The hiring rate trending lower could be a sign of problems to come

A version of this post first appeared on TKer.co

The stock market climbed to all-time highs, with the S&P 500 setting a closing high of 5,762.48 on Monday. For the week, the S&P rose 0.2% to end at 5,751.07. The index is now up 20.6% year to date and up 60.4% from its October 12, 2022 closing low of 3,577.03.

On Friday, we learned the U.S. economy created a healthy 254,000 net new jobs in September. While the number confirms that the labor market isn’t falling apart, the pace of net job creation has cooled from levels seen earlier in this economic cycle.

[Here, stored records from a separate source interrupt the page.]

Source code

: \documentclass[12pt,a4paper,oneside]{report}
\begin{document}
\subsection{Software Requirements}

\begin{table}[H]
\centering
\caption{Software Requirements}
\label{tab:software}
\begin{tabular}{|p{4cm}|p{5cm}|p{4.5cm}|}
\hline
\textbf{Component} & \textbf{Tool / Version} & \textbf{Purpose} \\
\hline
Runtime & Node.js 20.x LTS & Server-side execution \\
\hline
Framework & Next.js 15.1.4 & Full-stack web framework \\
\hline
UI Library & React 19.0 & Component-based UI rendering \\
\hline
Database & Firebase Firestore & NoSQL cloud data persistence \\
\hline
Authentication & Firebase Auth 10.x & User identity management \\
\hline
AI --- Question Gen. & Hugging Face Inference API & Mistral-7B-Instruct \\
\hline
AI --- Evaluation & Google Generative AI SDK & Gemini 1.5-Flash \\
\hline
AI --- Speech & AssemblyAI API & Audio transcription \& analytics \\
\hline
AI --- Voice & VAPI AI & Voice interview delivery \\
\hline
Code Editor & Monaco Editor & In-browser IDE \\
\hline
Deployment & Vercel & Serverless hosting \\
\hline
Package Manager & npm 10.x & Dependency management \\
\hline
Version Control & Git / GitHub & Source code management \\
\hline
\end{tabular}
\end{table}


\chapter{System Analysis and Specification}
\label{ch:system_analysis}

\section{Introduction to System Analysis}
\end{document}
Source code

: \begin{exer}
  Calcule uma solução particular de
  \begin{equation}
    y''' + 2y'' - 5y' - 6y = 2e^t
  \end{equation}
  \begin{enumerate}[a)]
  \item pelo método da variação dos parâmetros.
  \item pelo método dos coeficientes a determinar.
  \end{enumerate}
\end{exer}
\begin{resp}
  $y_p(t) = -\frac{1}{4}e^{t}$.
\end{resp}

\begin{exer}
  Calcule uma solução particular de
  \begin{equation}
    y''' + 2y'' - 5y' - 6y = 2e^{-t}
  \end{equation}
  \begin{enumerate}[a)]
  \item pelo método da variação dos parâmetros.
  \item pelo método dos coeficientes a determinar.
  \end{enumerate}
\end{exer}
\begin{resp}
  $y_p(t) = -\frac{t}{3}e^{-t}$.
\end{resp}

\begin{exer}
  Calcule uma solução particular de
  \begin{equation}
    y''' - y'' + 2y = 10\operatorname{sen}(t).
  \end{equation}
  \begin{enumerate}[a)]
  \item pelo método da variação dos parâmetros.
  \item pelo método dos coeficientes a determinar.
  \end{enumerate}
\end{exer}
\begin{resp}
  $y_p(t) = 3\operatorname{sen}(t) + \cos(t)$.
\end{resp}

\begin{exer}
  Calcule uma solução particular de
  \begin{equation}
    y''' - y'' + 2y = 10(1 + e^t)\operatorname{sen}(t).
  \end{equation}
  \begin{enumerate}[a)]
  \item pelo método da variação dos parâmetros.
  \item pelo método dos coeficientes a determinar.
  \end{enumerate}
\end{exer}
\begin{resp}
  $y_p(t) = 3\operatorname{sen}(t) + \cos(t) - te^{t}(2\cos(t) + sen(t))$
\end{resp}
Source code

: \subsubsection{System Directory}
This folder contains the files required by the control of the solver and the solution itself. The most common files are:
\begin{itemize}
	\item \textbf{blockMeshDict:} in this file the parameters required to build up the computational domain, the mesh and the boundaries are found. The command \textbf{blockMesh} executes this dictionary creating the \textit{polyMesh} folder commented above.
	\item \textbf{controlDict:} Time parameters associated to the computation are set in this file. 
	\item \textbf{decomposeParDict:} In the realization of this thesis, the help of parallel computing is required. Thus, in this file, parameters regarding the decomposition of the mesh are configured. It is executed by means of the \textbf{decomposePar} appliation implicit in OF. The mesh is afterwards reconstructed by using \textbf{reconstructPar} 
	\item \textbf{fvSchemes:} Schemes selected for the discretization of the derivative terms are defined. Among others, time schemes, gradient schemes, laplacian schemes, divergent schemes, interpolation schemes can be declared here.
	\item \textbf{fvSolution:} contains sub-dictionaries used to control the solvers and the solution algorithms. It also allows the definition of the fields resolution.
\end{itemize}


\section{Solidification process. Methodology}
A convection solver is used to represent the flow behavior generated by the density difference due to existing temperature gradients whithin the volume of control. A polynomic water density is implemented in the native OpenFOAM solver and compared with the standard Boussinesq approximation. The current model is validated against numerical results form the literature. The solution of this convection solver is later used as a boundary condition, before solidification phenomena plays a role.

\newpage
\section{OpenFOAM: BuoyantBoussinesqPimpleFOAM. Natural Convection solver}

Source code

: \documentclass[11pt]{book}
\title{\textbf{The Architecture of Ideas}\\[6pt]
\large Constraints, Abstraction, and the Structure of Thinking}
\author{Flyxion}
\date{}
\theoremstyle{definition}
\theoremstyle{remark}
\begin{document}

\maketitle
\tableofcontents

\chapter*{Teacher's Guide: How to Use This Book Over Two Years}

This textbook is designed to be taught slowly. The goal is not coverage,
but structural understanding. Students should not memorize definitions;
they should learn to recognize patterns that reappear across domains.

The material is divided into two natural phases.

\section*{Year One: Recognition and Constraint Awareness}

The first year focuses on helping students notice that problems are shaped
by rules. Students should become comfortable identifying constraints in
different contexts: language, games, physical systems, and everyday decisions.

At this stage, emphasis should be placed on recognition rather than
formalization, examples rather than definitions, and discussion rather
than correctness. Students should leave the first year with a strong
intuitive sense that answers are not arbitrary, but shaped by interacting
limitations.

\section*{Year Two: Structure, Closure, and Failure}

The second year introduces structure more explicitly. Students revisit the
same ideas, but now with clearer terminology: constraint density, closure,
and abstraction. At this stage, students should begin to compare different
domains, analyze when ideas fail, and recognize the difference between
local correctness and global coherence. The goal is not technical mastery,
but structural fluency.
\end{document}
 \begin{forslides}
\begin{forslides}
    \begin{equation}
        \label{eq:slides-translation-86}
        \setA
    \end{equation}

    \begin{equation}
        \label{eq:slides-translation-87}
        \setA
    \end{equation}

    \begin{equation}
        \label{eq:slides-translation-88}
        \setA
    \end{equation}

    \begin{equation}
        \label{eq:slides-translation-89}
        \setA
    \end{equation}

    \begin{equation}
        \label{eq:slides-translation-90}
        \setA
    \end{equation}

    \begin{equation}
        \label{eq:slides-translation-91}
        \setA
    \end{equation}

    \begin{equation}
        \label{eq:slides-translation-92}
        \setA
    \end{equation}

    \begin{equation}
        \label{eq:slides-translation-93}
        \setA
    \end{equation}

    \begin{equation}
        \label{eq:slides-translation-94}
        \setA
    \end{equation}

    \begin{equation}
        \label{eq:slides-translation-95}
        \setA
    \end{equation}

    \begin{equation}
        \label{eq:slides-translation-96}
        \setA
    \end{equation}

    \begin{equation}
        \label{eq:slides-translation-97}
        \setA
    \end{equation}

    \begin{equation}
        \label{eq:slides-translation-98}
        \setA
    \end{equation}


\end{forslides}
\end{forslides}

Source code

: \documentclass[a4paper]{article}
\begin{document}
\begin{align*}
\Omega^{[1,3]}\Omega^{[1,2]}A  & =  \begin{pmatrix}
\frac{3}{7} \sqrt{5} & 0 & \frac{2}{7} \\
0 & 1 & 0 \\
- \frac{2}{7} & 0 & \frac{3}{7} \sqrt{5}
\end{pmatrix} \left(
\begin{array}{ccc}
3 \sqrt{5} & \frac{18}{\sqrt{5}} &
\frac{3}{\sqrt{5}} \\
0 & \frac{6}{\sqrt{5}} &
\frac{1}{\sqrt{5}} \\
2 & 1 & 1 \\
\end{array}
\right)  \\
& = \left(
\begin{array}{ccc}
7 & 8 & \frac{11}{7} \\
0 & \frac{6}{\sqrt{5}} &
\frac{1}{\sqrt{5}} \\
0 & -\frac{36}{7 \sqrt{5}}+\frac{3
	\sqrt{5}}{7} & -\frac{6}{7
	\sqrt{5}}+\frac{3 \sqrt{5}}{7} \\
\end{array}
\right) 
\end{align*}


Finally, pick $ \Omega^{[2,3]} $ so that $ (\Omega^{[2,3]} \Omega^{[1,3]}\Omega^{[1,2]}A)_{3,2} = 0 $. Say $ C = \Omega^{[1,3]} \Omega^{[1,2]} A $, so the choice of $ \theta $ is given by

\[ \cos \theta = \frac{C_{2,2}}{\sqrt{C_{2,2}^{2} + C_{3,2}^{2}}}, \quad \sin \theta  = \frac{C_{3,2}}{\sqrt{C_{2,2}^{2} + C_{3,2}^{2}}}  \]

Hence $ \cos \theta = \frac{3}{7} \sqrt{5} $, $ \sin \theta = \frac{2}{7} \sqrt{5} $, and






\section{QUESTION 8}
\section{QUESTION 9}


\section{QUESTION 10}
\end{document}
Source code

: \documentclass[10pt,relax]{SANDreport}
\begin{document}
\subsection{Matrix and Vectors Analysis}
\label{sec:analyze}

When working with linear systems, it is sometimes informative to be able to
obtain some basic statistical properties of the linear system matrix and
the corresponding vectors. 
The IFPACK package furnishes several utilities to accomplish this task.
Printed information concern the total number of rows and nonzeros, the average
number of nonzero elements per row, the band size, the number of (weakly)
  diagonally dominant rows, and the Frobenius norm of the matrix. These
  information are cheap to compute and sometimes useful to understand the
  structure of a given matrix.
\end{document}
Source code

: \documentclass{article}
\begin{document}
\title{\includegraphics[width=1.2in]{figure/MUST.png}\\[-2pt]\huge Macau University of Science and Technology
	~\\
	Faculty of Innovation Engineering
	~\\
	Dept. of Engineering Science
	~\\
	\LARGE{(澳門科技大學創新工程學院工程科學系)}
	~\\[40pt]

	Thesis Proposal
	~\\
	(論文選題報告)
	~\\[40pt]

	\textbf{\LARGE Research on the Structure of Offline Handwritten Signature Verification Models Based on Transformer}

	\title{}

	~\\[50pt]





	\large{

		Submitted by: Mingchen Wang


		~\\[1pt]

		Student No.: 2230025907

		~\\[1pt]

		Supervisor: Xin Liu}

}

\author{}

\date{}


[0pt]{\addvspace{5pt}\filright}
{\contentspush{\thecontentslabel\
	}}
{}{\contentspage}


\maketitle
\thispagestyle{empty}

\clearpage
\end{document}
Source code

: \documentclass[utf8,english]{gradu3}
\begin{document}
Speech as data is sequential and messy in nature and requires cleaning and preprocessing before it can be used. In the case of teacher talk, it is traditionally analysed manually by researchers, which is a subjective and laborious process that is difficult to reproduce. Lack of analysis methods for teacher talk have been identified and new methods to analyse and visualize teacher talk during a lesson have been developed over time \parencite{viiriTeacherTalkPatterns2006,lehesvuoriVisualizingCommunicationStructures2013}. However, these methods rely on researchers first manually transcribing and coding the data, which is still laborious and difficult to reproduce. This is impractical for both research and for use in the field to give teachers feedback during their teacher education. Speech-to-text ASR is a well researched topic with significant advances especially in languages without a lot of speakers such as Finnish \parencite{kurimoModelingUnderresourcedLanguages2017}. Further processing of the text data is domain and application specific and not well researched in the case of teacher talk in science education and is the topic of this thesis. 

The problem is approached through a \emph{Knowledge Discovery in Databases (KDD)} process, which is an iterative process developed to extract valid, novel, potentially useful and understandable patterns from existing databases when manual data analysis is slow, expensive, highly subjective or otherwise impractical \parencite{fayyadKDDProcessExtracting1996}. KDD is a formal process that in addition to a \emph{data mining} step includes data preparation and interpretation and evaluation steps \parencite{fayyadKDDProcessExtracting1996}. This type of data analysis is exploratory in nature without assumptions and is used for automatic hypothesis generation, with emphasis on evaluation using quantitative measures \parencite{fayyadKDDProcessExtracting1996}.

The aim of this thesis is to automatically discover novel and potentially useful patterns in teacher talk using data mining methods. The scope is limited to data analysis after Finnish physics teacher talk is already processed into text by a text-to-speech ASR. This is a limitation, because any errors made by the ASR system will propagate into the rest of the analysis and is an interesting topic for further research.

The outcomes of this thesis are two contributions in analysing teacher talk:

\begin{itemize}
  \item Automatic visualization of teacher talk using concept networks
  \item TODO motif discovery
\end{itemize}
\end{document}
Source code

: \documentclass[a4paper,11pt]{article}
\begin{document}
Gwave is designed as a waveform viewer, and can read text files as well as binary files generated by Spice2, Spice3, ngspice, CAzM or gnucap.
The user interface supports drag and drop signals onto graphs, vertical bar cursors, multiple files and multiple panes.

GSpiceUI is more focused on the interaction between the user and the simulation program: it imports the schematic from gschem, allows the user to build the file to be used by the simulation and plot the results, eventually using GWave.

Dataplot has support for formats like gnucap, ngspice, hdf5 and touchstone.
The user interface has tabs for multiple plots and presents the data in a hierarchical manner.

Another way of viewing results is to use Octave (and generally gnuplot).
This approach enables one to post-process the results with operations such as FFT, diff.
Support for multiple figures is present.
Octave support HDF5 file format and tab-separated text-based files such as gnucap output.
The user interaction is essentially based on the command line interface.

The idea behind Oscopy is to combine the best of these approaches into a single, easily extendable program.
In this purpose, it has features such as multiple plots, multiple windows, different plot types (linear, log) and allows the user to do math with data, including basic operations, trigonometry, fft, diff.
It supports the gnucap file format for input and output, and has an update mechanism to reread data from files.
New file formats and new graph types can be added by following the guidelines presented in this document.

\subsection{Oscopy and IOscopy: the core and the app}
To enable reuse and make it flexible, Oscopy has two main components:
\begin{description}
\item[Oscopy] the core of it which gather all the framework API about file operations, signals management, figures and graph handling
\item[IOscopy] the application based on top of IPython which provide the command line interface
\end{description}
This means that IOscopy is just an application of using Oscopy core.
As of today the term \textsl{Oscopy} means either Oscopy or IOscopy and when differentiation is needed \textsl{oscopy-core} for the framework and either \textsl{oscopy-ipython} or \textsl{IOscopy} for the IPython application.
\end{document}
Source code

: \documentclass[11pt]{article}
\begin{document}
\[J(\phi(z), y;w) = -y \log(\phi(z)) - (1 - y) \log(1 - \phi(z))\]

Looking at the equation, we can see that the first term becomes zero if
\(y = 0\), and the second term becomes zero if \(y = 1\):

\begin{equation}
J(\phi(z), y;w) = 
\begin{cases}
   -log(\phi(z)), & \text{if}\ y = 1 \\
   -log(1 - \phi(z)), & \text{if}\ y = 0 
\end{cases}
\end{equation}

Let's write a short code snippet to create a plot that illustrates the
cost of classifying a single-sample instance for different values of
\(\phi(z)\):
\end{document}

One labor market indicator that’s been drawing more attention lately is the hiring rate. In addition to measuring those hired into newly created jobs, this metric also captures those hired into existing jobs vacated by quitters, fired workers, and others. It’s been trending lower, and it could be a sign of problems to come.

According to the Job Openings and Labor Turnover Survey (JOLTS) report, employers hired 5.32 million workers in August. While hires far exceed the 1.61 million people laid off during the period, the hiring rate — the number of hires as a percentage of the employed workforce — has fallen to 3.1%, matching the lowest level of the current economic cycle.

As we’ve been discussing for a while, the layoff rate has remained depressed, trending at around 1%, which is below prepandemic levels. That’s a good thing.

But with labor market tailwinds fading, we should be at least a little wary about resting on the economy’s low layoff laurels.

“The hiring rate turns BEFORE layoffs,” Renaissance Macro’s Neil Dutta explained in a research note on Tuesday.

When you think about how well-managed companies operate, this makes sense.

Managers know that a hiring freeze isn’t great news

When the economic tides begin to go out, companies usually don’t go from hiring people one month to immediately sending workers to the unemployment office in the next month.

Unless you’re facing a major business or economic calamity, you probably don’t want to take a hatchet to the headcount. Because what if business activity quickly turns around and you need those workers?

For starters, companies can reduce or freeze hiring, which means not filling new job openings or backfilling roles vacated by former employees. It’s a relatively easy way to keep expenses contained.

If challenges persist, then layoffs could be the next option.

It’s worth mentioning that layoff activity does not need to increase for the unemployment rate to rise. Think about it. Even when the economy is booming, many people are getting laid off every month — but many will quickly go back to work if hiring activity is strong. If the same number of people get laid off into an economy with weakening hiring activity, then more jobseekers will not be able to get back to work, and unemployment rises.